▸ Problem requirements: All entries need to be written out again exactly, without their pictures.

▸ Supplied information:
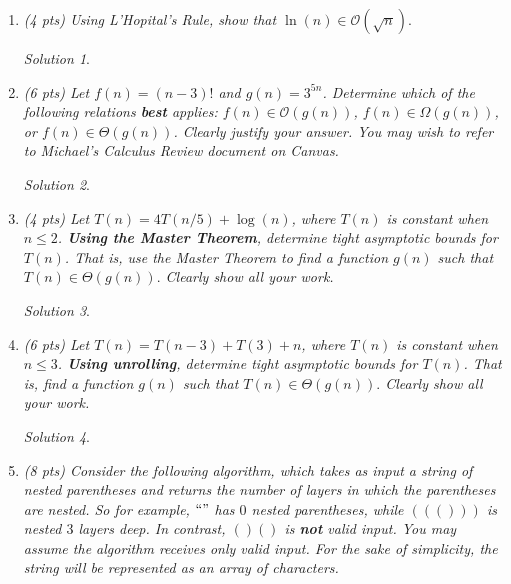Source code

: \documentclass[12pt]{article}
\theoremstyle{remark}
\newtheorem*{solution}{Solution}
\newcommand{\makenonemptybox}[2]{%
\item[]
\fbox{%
\parbox[c][#1][t]{\dimexpr\linewidth-2\fboxsep-2\fboxrule}{
  \hrule width \hsize height 0pt
  #2
 }%
}%
\par\vspace{\ht\strutbox}
}
\begin{document}
\hrulefill

\begin{enumerate}


\pagebreak
\item {\itshape (4 pts) Using L'Hopital's Rule, show that $\ln(n) \in \mathcal{O}(\sqrt{n}).$}
\begin{solution}
\end{solution}

\pagebreak
\item {\itshape (6 pts) Let $f(n) = (n-3)!$ and $g(n) = 3^{5n}$. Determine which of the following relations \textbf{best} applies: $f(n) \in \mathcal{O}(g(n))$, $f(n) \in \Omega(g(n))$, or $f(n) \in \Theta(g(n))$. Clearly justify your answer. You may wish to refer to Michael's Calculus Review document on Canvas.}
\begin{solution}
\end{solution}

\pagebreak
\item {\itshape (4 pts) Let $T(n) = 4T(n/5) + \log(n)$, where $T(n)$ is constant when $n \leq 2$. \textbf{Using the Master Theorem}, determine tight asymptotic bounds for $T(n)$. That is, use the Master Theorem to find a function $g(n)$ such that $T(n) \in \Theta(g(n)).$ Clearly show all your work.}
\begin{solution}
\end{solution}


\pagebreak
\item {\itshape (6 pts) Let $T(n) = T(n-3) + T(3) + n$, where $T(n)$ is constant when $n \leq 3$. \textbf{Using unrolling}, determine tight asymptotic bounds for $T(n)$. That is, find a function $g(n)$ such that $T(n) \in \Theta(g(n)).$ Clearly show all your work.}
\begin{solution}
\end{solution}

\pagebreak
\item{\itshape (8 pts) Consider the following algorithm, which takes as input a string of nested parentheses and returns the number of layers in which the parentheses are nested. So for example, $``"$ has $0$ nested parentheses, while $((()))$ is nested $3$ layers deep. In contrast, $()()$ is \textbf{not} valid input. You may assume the algorithm receives only valid input. For the sake of simplicity, the string will be represented as an array of characters. \\

}
\end{enumerate}
\end{document}
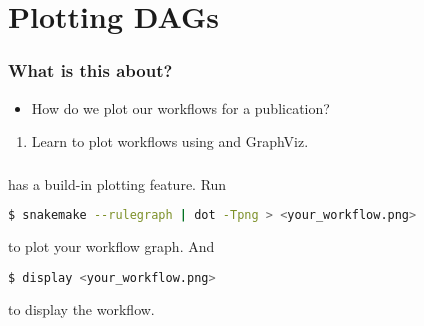 \section{Plotting DAGs}
{   
}

\begin{frame}
  \frametitle{What is this about?}
   \begin{question}[Questions]
   	 \begin{itemize}
       \item How do we plot our workflows for a publication?
     \end{itemize}
   \end{question}
   \begin{docs}[Objectives]
   	  \begin{enumerate} 
                      \item Learn to plot workflows using \Snakemake{} and GraphViz.
      \end{enumerate}
   \end{docs}
\end{frame}

\begin{frame}[fragile]
  \frametitle{}
  \Snakemake{} has a build-in plotting feature. Run 
  \begin{lstlisting}[language=Bash, style=Shell]
$ snakemake --rulegraph | dot -Tpng > <your_workflow.png>
  \end{lstlisting}
  to plot your workflow graph. And
  \begin{lstlisting}[language=Bash, style=Shell]
$ display <your_workflow.png>
  \end{lstlisting}
  to display the workflow.
\end{frame}

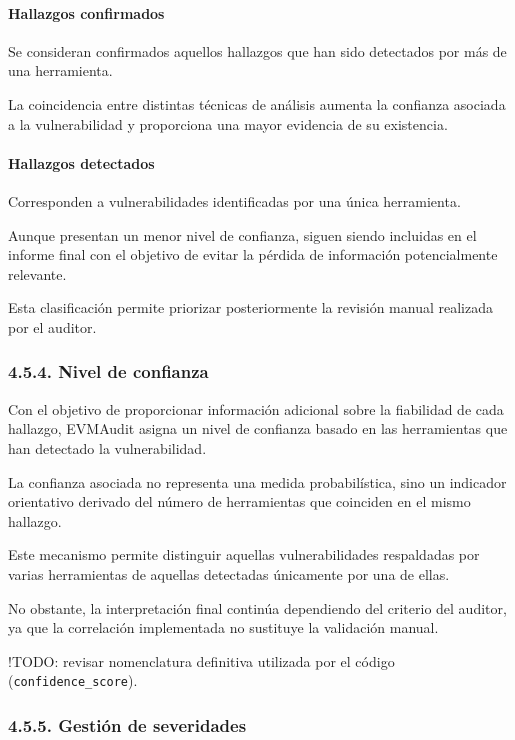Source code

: \paragraph{Hallazgos confirmados}\label{hallazgos-confirmados}

Se consideran confirmados aquellos hallazgos que han sido detectados por
más de una herramienta.

La coincidencia entre distintas técnicas de análisis aumenta la
confianza asociada a la vulnerabilidad y proporciona una mayor evidencia
de su existencia.

\paragraph{Hallazgos detectados}\label{hallazgos-detectados}

Corresponden a vulnerabilidades identificadas por una única herramienta.

Aunque presentan un menor nivel de confianza, siguen siendo incluidas en
el informe final con el objetivo de evitar la pérdida de información
potencialmente relevante.

Esta clasificación permite priorizar posteriormente la revisión manual
realizada por el auditor.

\subsubsection{4.5.4. Nivel de confianza}\label{nivel-de-confianza}

Con el objetivo de proporcionar información adicional sobre la
fiabilidad de cada hallazgo, EVMAudit asigna un nivel de confianza
basado en las herramientas que han detectado la vulnerabilidad.

La confianza asociada no representa una medida probabilística, sino un
indicador orientativo derivado del número de herramientas que coinciden
en el mismo hallazgo.

Este mecanismo permite distinguir aquellas vulnerabilidades respaldadas
por varias herramientas de aquellas detectadas únicamente por una de
ellas.

No obstante, la interpretación final continúa dependiendo del criterio
del auditor, ya que la correlación implementada no sustituye la
validación manual.

!TODO: revisar nomenclatura definitiva utilizada por el código
(\texttt{confidence\_score}).

\subsubsection{4.5.5. Gestión de
severidades}\label{gestiuxf3n-de-severidades}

▸ Response box:
Source code

: \documentclass[12pt]{article}
\theoremstyle{remark}
\newtheorem*{solution}{Solution}
\newcommand{\makenonemptybox}[2]{%
\item[]
\fbox{%
\parbox[c][#1][t]{\dimexpr\linewidth-2\fboxsep-2\fboxrule}{
  \hrule width \hsize height 0pt
  #2
 }%
}%
\par\vspace{\ht\strutbox}
}
\begin{document}
\hrulefill

\begin{enumerate}


\pagebreak
\item {\itshape (4 pts) Using L'Hopital's Rule, show that $\ln(n) \in \mathcal{O}(\sqrt{n}).$}
\begin{solution}
\end{solution}

\pagebreak
\item {\itshape (6 pts) Let $f(n) = (n-3)!$ and $g(n) = 3^{5n}$. Determine which of the following relations \textbf{best} applies: $f(n) \in \mathcal{O}(g(n))$, $f(n) \in \Omega(g(n))$, or $f(n) \in \Theta(g(n))$. Clearly justify your answer. You may wish to refer to Michael's Calculus Review document on Canvas.}
\begin{solution}
\end{solution}

\pagebreak
\item {\itshape (4 pts) Let $T(n) = 4T(n/5) + \log(n)$, where $T(n)$ is constant when $n \leq 2$. \textbf{Using the Master Theorem}, determine tight asymptotic bounds for $T(n)$. That is, use the Master Theorem to find a function $g(n)$ such that $T(n) \in \Theta(g(n)).$ Clearly show all your work.}
\begin{solution}
\end{solution}


\pagebreak
\item {\itshape (6 pts) Let $T(n) = T(n-3) + T(3) + n$, where $T(n)$ is constant when $n \leq 3$. \textbf{Using unrolling}, determine tight asymptotic bounds for $T(n)$. That is, find a function $g(n)$ such that $T(n) \in \Theta(g(n)).$ Clearly show all your work.}
\begin{solution}
\end{solution}

\pagebreak
\item{\itshape (8 pts) Consider the following algorithm, which takes as input a string of nested parentheses and returns the number of layers in which the parentheses are nested. So for example, $``"$ has $0$ nested parentheses, while $((()))$ is nested $3$ layers deep. In contrast, $()()$ is \textbf{not} valid input. You may assume the algorithm receives only valid input. For the sake of simplicity, the string will be represented as an array of characters. \\

}
\end{enumerate}
\end{document}
 \section{Plotting DAGs}
{   
}

\begin{frame}
  \frametitle{What is this about?}
   \begin{question}[Questions]
   	 \begin{itemize}
       \item How do we plot our workflows for a publication?
     \end{itemize}
   \end{question}
   \begin{docs}[Objectives]
   	  \begin{enumerate} 
                      \item Learn to plot workflows using \Snakemake{} and GraphViz.
      \end{enumerate}
   \end{docs}
\end{frame}

\begin{frame}[fragile]
  \frametitle{}
  \Snakemake{} has a build-in plotting feature. Run 
  \begin{lstlisting}[language=Bash, style=Shell]
$ snakemake --rulegraph | dot -Tpng > <your_workflow.png>
  \end{lstlisting}
  to plot your workflow graph. And
  \begin{lstlisting}[language=Bash, style=Shell]
$ display <your_workflow.png>
  \end{lstlisting}
  to display the workflow.
\end{frame}

Source code

: \paragraph{Hallazgos confirmados}\label{hallazgos-confirmados}

Se consideran confirmados aquellos hallazgos que han sido detectados por
más de una herramienta.

La coincidencia entre distintas técnicas de análisis aumenta la
confianza asociada a la vulnerabilidad y proporciona una mayor evidencia
de su existencia.

\paragraph{Hallazgos detectados}\label{hallazgos-detectados}

Corresponden a vulnerabilidades identificadas por una única herramienta.

Aunque presentan un menor nivel de confianza, siguen siendo incluidas en
el informe final con el objetivo de evitar la pérdida de información
potencialmente relevante.

Esta clasificación permite priorizar posteriormente la revisión manual
realizada por el auditor.

\subsubsection{4.5.4. Nivel de confianza}\label{nivel-de-confianza}

Con el objetivo de proporcionar información adicional sobre la
fiabilidad de cada hallazgo, EVMAudit asigna un nivel de confianza
basado en las herramientas que han detectado la vulnerabilidad.

La confianza asociada no representa una medida probabilística, sino un
indicador orientativo derivado del número de herramientas que coinciden
en el mismo hallazgo.

Este mecanismo permite distinguir aquellas vulnerabilidades respaldadas
por varias herramientas de aquellas detectadas únicamente por una de
ellas.

No obstante, la interpretación final continúa dependiendo del criterio
del auditor, ya que la correlación implementada no sustituye la
validación manual.

!TODO: revisar nomenclatura definitiva utilizada por el código
(\texttt{confidence\_score}).

\subsubsection{4.5.5. Gestión de
severidades}\label{gestiuxf3n-de-severidades}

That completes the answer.